Cui and her colleagues concluded, “The change in disclosure strategy significantly affects consumers’ purchasing behavior. In particular, when the retailer promises customers one day faster shipping, sales increase by 0.73%, profits increase by 2.0%, and customers spend 3.5% more on each order.” For a company with $1 billion in profits, the addition of a faster shipping option could give the company a two percent boost in profits, adding $20 million to its bottom line.  

The research also illustrated that a slower delivery speed promise negatively affected the variables in a similar way.

The value of communicating delivery times

From a customer satisfaction standpoint, the conservative disclosure lowered customer satisfaction while the aggressive disclosure didn’t affect the company’s satisfaction score, although it did increase product returns when shipping speed was overly aggressive and products were delivered late. “These results indicate that in our research context, promising customers a faster delivery speed can boost sales and profitability but at the cost of a higher product return rate,” the researchers wrote. They go on to caution retailers that promising a conservative shipping speed can be costly. “It’s a careful balance that companies need to think about — how to manage customers’ expectations properly,” explained Cui.

Cui emphasized that this research is all about information. “Information is the frontier of how you communicate with your customers,” she said. “It’s a holistic customer experience story. It should be a proper, optimal point of how fast or how slow I want to promise [delivery to] my customers.”

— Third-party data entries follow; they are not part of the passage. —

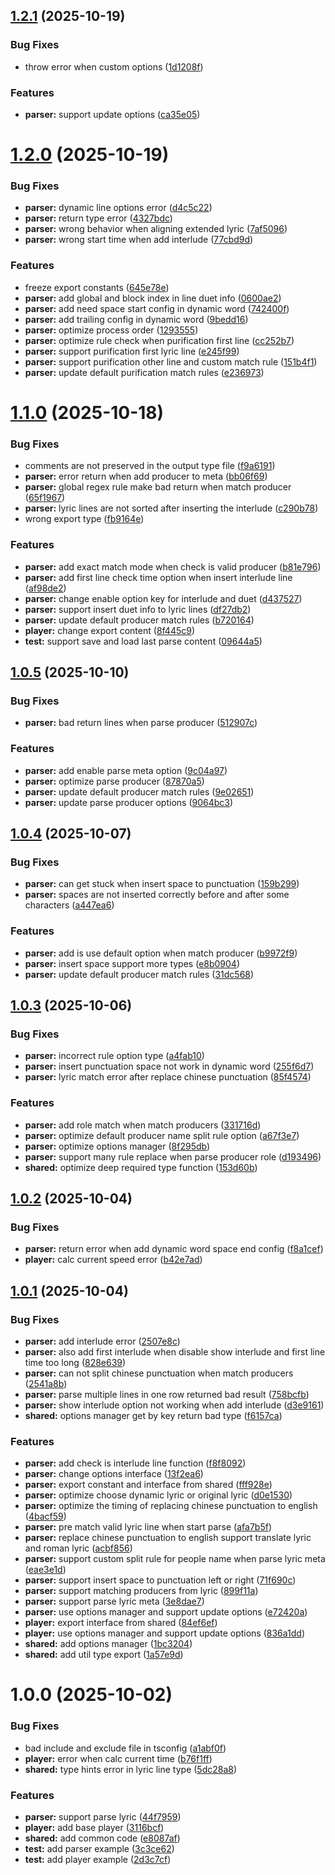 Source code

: ## [1.2.1](https://github.com/folltoshe/music-lyric-utils/compare/v1.2.0...v1.2.1) (2025-10-19)


### Bug Fixes

* throw error when custom options ([1d1208f](https://github.com/folltoshe/music-lyric-utils/commit/1d1208fe1d8421cebb53663ca1c826e5ca2a72a7))


### Features

* **parser:** support update options ([ca35e05](https://github.com/folltoshe/music-lyric-utils/commit/ca35e056928a832bfcc60594721f06f6185213ee))



# [1.2.0](https://github.com/folltoshe/music-lyric-utils/compare/v1.1.0...v1.2.0) (2025-10-19)


### Bug Fixes

* **parser:** dynamic line options error ([d4c5c22](https://github.com/folltoshe/music-lyric-utils/commit/d4c5c227e4245e050854069f39a752a83f915c17))
* **parser:** return type error ([4327bdc](https://github.com/folltoshe/music-lyric-utils/commit/4327bdcb700378646749e4823e759b84489156f2))
* **parser:** wrong behavior when aligning extended lyric ([7af5096](https://github.com/folltoshe/music-lyric-utils/commit/7af50964a55f8bf3bf3222d4ab31384adc10a251))
* **parser:** wrong start time when add interlude ([77cbd9d](https://github.com/folltoshe/music-lyric-utils/commit/77cbd9de26143b490faf3117abcc4a701ed5d934))


### Features

* freeze export constants ([645e78e](https://github.com/folltoshe/music-lyric-utils/commit/645e78ee2efe3762808c2422ccc112e88c34bdcc))
* **parser:** add global and block index in line duet info ([0600ae2](https://github.com/folltoshe/music-lyric-utils/commit/0600ae2821ed046af96d5ed596663df38c8aa454))
* **parser:** add need space start config in dynamic word ([742400f](https://github.com/folltoshe/music-lyric-utils/commit/742400f6e64d1c06e5671b13bd373ab671baab53))
* **parser:** add trailing config in dynamic word ([9bedd16](https://github.com/folltoshe/music-lyric-utils/commit/9bedd166bd64c03e9d66d4c7892d599a95347ae4))
* **parser:** optimize process order ([1293555](https://github.com/folltoshe/music-lyric-utils/commit/12935554f1dde56e14043be7d11409dfac460746))
* **parser:** optimize rule check when purification first line ([cc252b7](https://github.com/folltoshe/music-lyric-utils/commit/cc252b7947976d4a4231494b911705e0c14ec2a3))
* **parser:** support purification first lyric line ([e245f99](https://github.com/folltoshe/music-lyric-utils/commit/e245f9908db8ec009eed8d27601bd123146b5e29))
* **parser:** support purification other line and custom match rule ([151b4f1](https://github.com/folltoshe/music-lyric-utils/commit/151b4f1548db60856ada624d93780024f36a11ee))
* **parser:** update default purification match rules ([e236973](https://github.com/folltoshe/music-lyric-utils/commit/e236973c3baa769fe70ae854d713225e05af8f72))



# [1.1.0](https://github.com/folltoshe/music-lyric-utils/compare/v1.0.5...v1.1.0) (2025-10-18)


### Bug Fixes

* comments are not preserved in the output type file ([f9a6191](https://github.com/folltoshe/music-lyric-utils/commit/f9a61911e57f2b39083a1780c69f15e159100d25))
* **parser:** error return when add producer to meta ([bb06f69](https://github.com/folltoshe/music-lyric-utils/commit/bb06f69bae7eab95eb3b3374046fdbfaf02466aa))
* **parser:** global regex rule make bad return when match producer ([65f1967](https://github.com/folltoshe/music-lyric-utils/commit/65f1967bc2bbc98f5f357951013d196691dc20f1))
* **parser:** lyric lines are not sorted after inserting the interlude ([c290b78](https://github.com/folltoshe/music-lyric-utils/commit/c290b78497a505a9beea5c58d39eb5a848242a85))
* wrong export type ([fb9164e](https://github.com/folltoshe/music-lyric-utils/commit/fb9164e3b5bbae42e45d60fe4dd908bad0c283b0))


### Features

* **parser:** add exact match mode when check is valid producer ([b81e796](https://github.com/folltoshe/music-lyric-utils/commit/b81e796a4479691b593cb741154d346859a7e753))
* **parser:** add first line check time option when insert interlude line ([af98de2](https://github.com/folltoshe/music-lyric-utils/commit/af98de2740f98fdbbcd0807ef4e8e907a9f6486f))
* **parser:** change enable option key for interlude and duet ([d437527](https://github.com/folltoshe/music-lyric-utils/commit/d4375277086875670a92aa4e45598a97d5bf8ece))
* **parser:** support insert duet info to lyric lines ([df27db2](https://github.com/folltoshe/music-lyric-utils/commit/df27db2d3b2ce355699f77ff24721001bd064896))
* **parser:** update default producer match rules ([b720164](https://github.com/folltoshe/music-lyric-utils/commit/b720164b3759317d3711c97510c0ae7faa0a9941))
* **player:** change export content ([8f445c9](https://github.com/folltoshe/music-lyric-utils/commit/8f445c9bd44eb12f29732287de32d777a270f7f4))
* **test:** support save and load last parse content ([09644a5](https://github.com/folltoshe/music-lyric-utils/commit/09644a54bc26e38ae3a20daf439d9e2be76e49db))



## [1.0.5](https://github.com/folltoshe/music-lyric-utils/compare/v1.0.4...v1.0.5) (2025-10-10)


### Bug Fixes

* **parser:** bad return lines when parse producer ([512907c](https://github.com/folltoshe/music-lyric-utils/commit/512907c0ee34a2bf7b4168647418b1f40a4238fe))


### Features

* **parser:** add enable parse meta option ([9c04a97](https://github.com/folltoshe/music-lyric-utils/commit/9c04a97bfc70b27d66f95da73a446a379c3063dc))
* **parser:** optimize parse producer ([87870a5](https://github.com/folltoshe/music-lyric-utils/commit/87870a5319c08e6a9a91f8c4fac09115c5c43c33))
* **parser:** update default producer match rules ([9e02651](https://github.com/folltoshe/music-lyric-utils/commit/9e0265181efe9158f5cb8b68e967771b8369b4ea))
* **parser:** update parse producer options ([9064bc3](https://github.com/folltoshe/music-lyric-utils/commit/9064bc39cf4fc21bf9d58c73f8518fd46974b2ae))



## [1.0.4](https://github.com/folltoshe/music-lyric-utils/compare/v1.0.3...v1.0.4) (2025-10-07)


### Bug Fixes

* **parser:** can get stuck when insert space to punctuation ([159b299](https://github.com/folltoshe/music-lyric-utils/commit/159b29964b8c30d7dcff221ccd40e0b74f95db25))
* **parser:** spaces are not inserted correctly before and after some characters ([a447ea6](https://github.com/folltoshe/music-lyric-utils/commit/a447ea6b59ab7551a15a44c63d6698d58f82c878))


### Features

* **parser:** add is use default option when match producer ([b9972f9](https://github.com/folltoshe/music-lyric-utils/commit/b9972f9ab67a42017bd875bfe478a95b98fecb91))
* **parser:** insert space support more types ([e8b0904](https://github.com/folltoshe/music-lyric-utils/commit/e8b090425bc5e169fe09ab78bea8edef9f585f52))
* **parser:** update default producer match rules ([31dc568](https://github.com/folltoshe/music-lyric-utils/commit/31dc568c1e7c2d1d278ccf2de3267a24c5589b03))



## [1.0.3](https://github.com/folltoshe/music-lyric-utils/compare/v1.0.2...v1.0.3) (2025-10-06)


### Bug Fixes

* **parser:** incorrect rule option type ([a4fab10](https://github.com/folltoshe/music-lyric-utils/commit/a4fab1068e7bcd5a898b2bfc0c118c5496b4abe1))
* **parser:** insert punctuation space not work in dynamic word ([255f6d7](https://github.com/folltoshe/music-lyric-utils/commit/255f6d72e421632fa687600e89f6ca69d8e9639a))
* **parser:** lyric match error after replace chinese punctuation ([85f4574](https://github.com/folltoshe/music-lyric-utils/commit/85f457441efba6226705879fec79e336eadf6c4a))


### Features

* **parser:** add role match when match producers ([331716d](https://github.com/folltoshe/music-lyric-utils/commit/331716d9786c35b8b26097b9001d49e846e18fa7))
* **parser:** optimize default producer name split rule option ([a67f3e7](https://github.com/folltoshe/music-lyric-utils/commit/a67f3e75b1b62774b1c1b5966742b0b134746474))
* **parser:** optimize options manager ([8f295db](https://github.com/folltoshe/music-lyric-utils/commit/8f295db03b5e6076852724c9cc2215275d81dd0c))
* **parser:** support many rule replace when parse producer role ([d193496](https://github.com/folltoshe/music-lyric-utils/commit/d193496165940d30d5c34a5077c8f3fa38014240))
* **shared:** optimize deep required type function ([153d60b](https://github.com/folltoshe/music-lyric-utils/commit/153d60bad03f879bca7d9754d48c0af792dabeef))



## [1.0.2](https://github.com/folltoshe/music-lyric-utils/compare/v1.0.1...v1.0.2) (2025-10-04)


### Bug Fixes

* **parser:** return error when add dynamic word space end config ([f8a1cef](https://github.com/folltoshe/music-lyric-utils/commit/f8a1cef89c27cb1035f90b58dd132a9917f41a4e))
* **player:** calc current speed error ([b42e7ad](https://github.com/folltoshe/music-lyric-utils/commit/b42e7ad3a7ff01768536528218e212f4da8b59e3))



## [1.0.1](https://github.com/folltoshe/music-lyric-utils/compare/v1.0.0...v1.0.1) (2025-10-04)


### Bug Fixes

* **parser:** add interlude error ([2507e8c](https://github.com/folltoshe/music-lyric-utils/commit/2507e8c78a766375f4b54d41d3c1cab916d291b4))
* **parser:** also add first interlude when disable show interlude and first line time too long ([828e639](https://github.com/folltoshe/music-lyric-utils/commit/828e639879c1583bacd739dd64d6ac372106f669))
* **parser:** can not split chinese punctuation when match producers ([2541a8b](https://github.com/folltoshe/music-lyric-utils/commit/2541a8b7fa3f116de1f11243158af6bfae2aa680))
* **parser:** parse multiple lines in one row returned bad result ([758bcfb](https://github.com/folltoshe/music-lyric-utils/commit/758bcfb9cadfb29b5f1910e63a31f89b5152877c))
* **parser:** show interlude option not working when add interlude ([d3e9161](https://github.com/folltoshe/music-lyric-utils/commit/d3e9161582d715e6220794cc8efe6ee1fac697c7))
* **shared:** options manager get by key return bad type ([f6157ca](https://github.com/folltoshe/music-lyric-utils/commit/f6157ca20374ca12162e058b2dd5119bbcbee27e))


### Features

* **parser:** add check is interlude line function ([f8f8092](https://github.com/folltoshe/music-lyric-utils/commit/f8f8092a8ce34e539b1e8c2e9a1d1f591edf2485))
* **parser:** change options interface ([13f2ea6](https://github.com/folltoshe/music-lyric-utils/commit/13f2ea6f03be9693f70368647a8e27a394dd71f4))
* **parser:** export constant and interface from shared ([fff928e](https://github.com/folltoshe/music-lyric-utils/commit/fff928e57332d422de94af3ed06349cf6b5a7809))
* **parser:** optimize choose dynamic lyric or original lyric ([d0e1530](https://github.com/folltoshe/music-lyric-utils/commit/d0e15307045492fa1c956cfb049b5897f23d2d50))
* **parser:** optimize the timing of replacing chinese punctuation to english ([4bacf59](https://github.com/folltoshe/music-lyric-utils/commit/4bacf592b9b5b405d13f0292adffce4f703be994))
* **parser:** pre match valid lyric line when start parse ([afa7b5f](https://github.com/folltoshe/music-lyric-utils/commit/afa7b5fb79f7140ccca6bd6f5852254670c64927))
* **parser:** replace chinese punctuation to english support translate lyric and roman lyric ([acbf856](https://github.com/folltoshe/music-lyric-utils/commit/acbf8563f2c992bb709a8b9c2cf931ac10071721))
* **parser:** support custom split rule for people name when parse lyric meta ([eae3e1d](https://github.com/folltoshe/music-lyric-utils/commit/eae3e1d648770b1de5ff4a4d00c05b3f433abfac))
* **parser:** support insert space to punctuation left or right ([71f690c](https://github.com/folltoshe/music-lyric-utils/commit/71f690cb33c0e8b5e340c9ca6e365e6299fa3140))
* **parser:** support matching producers from lyric ([899f11a](https://github.com/folltoshe/music-lyric-utils/commit/899f11aa851a96ff2c1605a9e6fb48de780ceae7))
* **parser:** support parse lyric meta ([3e8dae7](https://github.com/folltoshe/music-lyric-utils/commit/3e8dae7b41553225b851ed844c7821a9fde1d3d7))
* **parser:** use options manager and support update options ([e72420a](https://github.com/folltoshe/music-lyric-utils/commit/e72420ae442bb92a97d51fd43279042d7599342e))
* **player:** export interface from shared ([84ef6ef](https://github.com/folltoshe/music-lyric-utils/commit/84ef6ef275d7645ff309392b1d7dbf875ed7e792))
* **player:** use options manager and support update options ([836a1dd](https://github.com/folltoshe/music-lyric-utils/commit/836a1dd88bef8f250196e7723eeb3165707737db))
* **shared:** add options manager ([1bc3204](https://github.com/folltoshe/music-lyric-utils/commit/1bc32047a066eef34143d9171da9e00a61ed9341))
* **shared:** add util type export ([1a57e9d](https://github.com/folltoshe/music-lyric-utils/commit/1a57e9dc4ce8622780d3eeea28bd301cc74eb0e2))



# 1.0.0 (2025-10-02)


### Bug Fixes

* bad include and exclude file in tsconfig ([a1abf0f](https://github.com/folltoshe/music-lyric-utils/commit/a1abf0f58468fe555e6bf0a3adefb4ba9cb579a5))
* **player:** error when calc current time ([b76f1ff](https://github.com/folltoshe/music-lyric-utils/commit/b76f1ff759f777aa508d4e58baa39ff5e1c8b79e))
* **shared:** type hints error in lyric line type ([5dc28a8](https://github.com/folltoshe/music-lyric-utils/commit/5dc28a8728dde6e47e2bfd254dd351ead6f23916))


### Features

* **parser:** support parse lyric ([44f7959](https://github.com/folltoshe/music-lyric-utils/commit/44f7959ef8c353ec2987a287a72f75c7706e6e17))
* **player:** add base player ([3116bcf](https://github.com/folltoshe/music-lyric-utils/commit/3116bcf75b29fd90cf1388f74816c8aa8789153e))
* **shared:** add common code ([e8087af](https://github.com/folltoshe/music-lyric-utils/commit/e8087af022efe720a8296e400f407ac53eeb1e58))
* **test:** add parser example ([3c3ce62](https://github.com/folltoshe/music-lyric-utils/commit/3c3ce62664afd2bd25e50e0b71c04deb62b6491e))
* **test:** add player example ([2d3c7cf](https://github.com/folltoshe/music-lyric-utils/commit/2d3c7cfe89411c3580021b02a56bfdc46768a924))



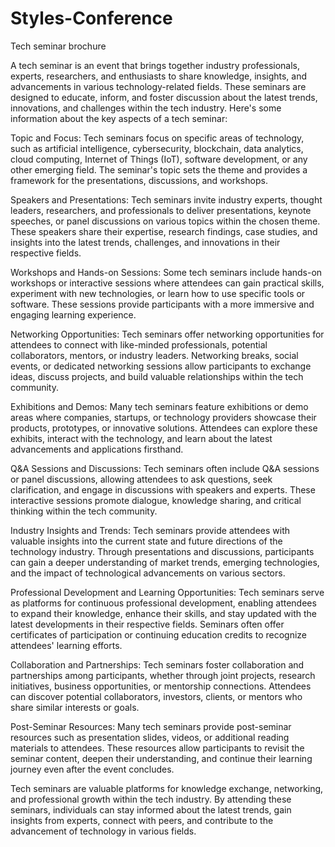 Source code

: # Styles-Conference
Tech seminar brochure

A tech seminar is an event that brings together industry professionals, experts, researchers, and enthusiasts to share knowledge, insights, and advancements in various technology-related fields. These seminars are designed to educate, inform, and foster discussion about the latest trends, innovations, and challenges within the tech industry. Here's some information about the key aspects of a tech seminar:

Topic and Focus: Tech seminars focus on specific areas of technology, such as artificial intelligence, cybersecurity, blockchain, data analytics, cloud computing, Internet of Things (IoT), software development, or any other emerging field. The seminar's topic sets the theme and provides a framework for the presentations, discussions, and workshops.

Speakers and Presentations: Tech seminars invite industry experts, thought leaders, researchers, and professionals to deliver presentations, keynote speeches, or panel discussions on various topics within the chosen theme. These speakers share their expertise, research findings, case studies, and insights into the latest trends, challenges, and innovations in their respective fields.

Workshops and Hands-on Sessions: Some tech seminars include hands-on workshops or interactive sessions where attendees can gain practical skills, experiment with new technologies, or learn how to use specific tools or software. These sessions provide participants with a more immersive and engaging learning experience.

Networking Opportunities: Tech seminars offer networking opportunities for attendees to connect with like-minded professionals, potential collaborators, mentors, or industry leaders. Networking breaks, social events, or dedicated networking sessions allow participants to exchange ideas, discuss projects, and build valuable relationships within the tech community.

Exhibitions and Demos: Many tech seminars feature exhibitions or demo areas where companies, startups, or technology providers showcase their products, prototypes, or innovative solutions. Attendees can explore these exhibits, interact with the technology, and learn about the latest advancements and applications firsthand.

Q&A Sessions and Discussions: Tech seminars often include Q&A sessions or panel discussions, allowing attendees to ask questions, seek clarification, and engage in discussions with speakers and experts. These interactive sessions promote dialogue, knowledge sharing, and critical thinking within the tech community.

Industry Insights and Trends: Tech seminars provide attendees with valuable insights into the current state and future directions of the technology industry. Through presentations and discussions, participants can gain a deeper understanding of market trends, emerging technologies, and the impact of technological advancements on various sectors.

Professional Development and Learning Opportunities: Tech seminars serve as platforms for continuous professional development, enabling attendees to expand their knowledge, enhance their skills, and stay updated with the latest developments in their respective fields. Seminars often offer certificates of participation or continuing education credits to recognize attendees' learning efforts.

Collaboration and Partnerships: Tech seminars foster collaboration and partnerships among participants, whether through joint projects, research initiatives, business opportunities, or mentorship connections. Attendees can discover potential collaborators, investors, clients, or mentors who share similar interests or goals.

Post-Seminar Resources: Many tech seminars provide post-seminar resources such as presentation slides, videos, or additional reading materials to attendees. These resources allow participants to revisit the seminar content, deepen their understanding, and continue their learning journey even after the event concludes.

Tech seminars are valuable platforms for knowledge exchange, networking, and professional growth within the tech industry. By attending these seminars, individuals can stay informed about the latest trends, gain insights from experts, connect with peers, and contribute to the advancement of technology in various fields.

While Collage.com is a relatively unique company, Cui believes the findings apply to any online retailer. “The same logic applies to a lot of companies — Amazon, Walmart, Home Depot, everybody,” she said.

At several industry conferences where she presented the Collage.com research, company representatives approached her to share their remarkably similar results from similar changes in their delivery speed disclosure policies.

“I’m confident that the results are quite consistent—even the magnitude—are very consistent across a lot of retailers,” she said. “This set of results could be very valuable to any online retailer facing a similar situation.”

Crafting the delivery promise

Given online retailers’ adoption of machine learning, Cui believes companies could tweak their algorithms to explore what products and which types of customers are more tolerant to over-promising as it relates to the delivery speed promise. “Companies can then use the analysis to customize and differentiate the types of products that adopt different types of information strategies,” Cui said. “Just change your algorithm, learn and incorporate some of the data-driven decisions and methods.”

Going forward, Cui hopes to customize algorithms for companies in an effort to help them dynamically optimize how to promise the correct delivery speed to customers. While many companies, like Collage.com, don’t own their own delivery function and can’t change the actual delivery speed by changing infrastructure, these companies can “manage the information,” said Cui. “It’s easy, and I think it should be the retailer’s responsibility and job to optimize.”

“I want to advocate for all retailers to think strategically in their information aspect,” said Cui. “Don’t let such an easily fixed lever just sit there at almost zero cost.”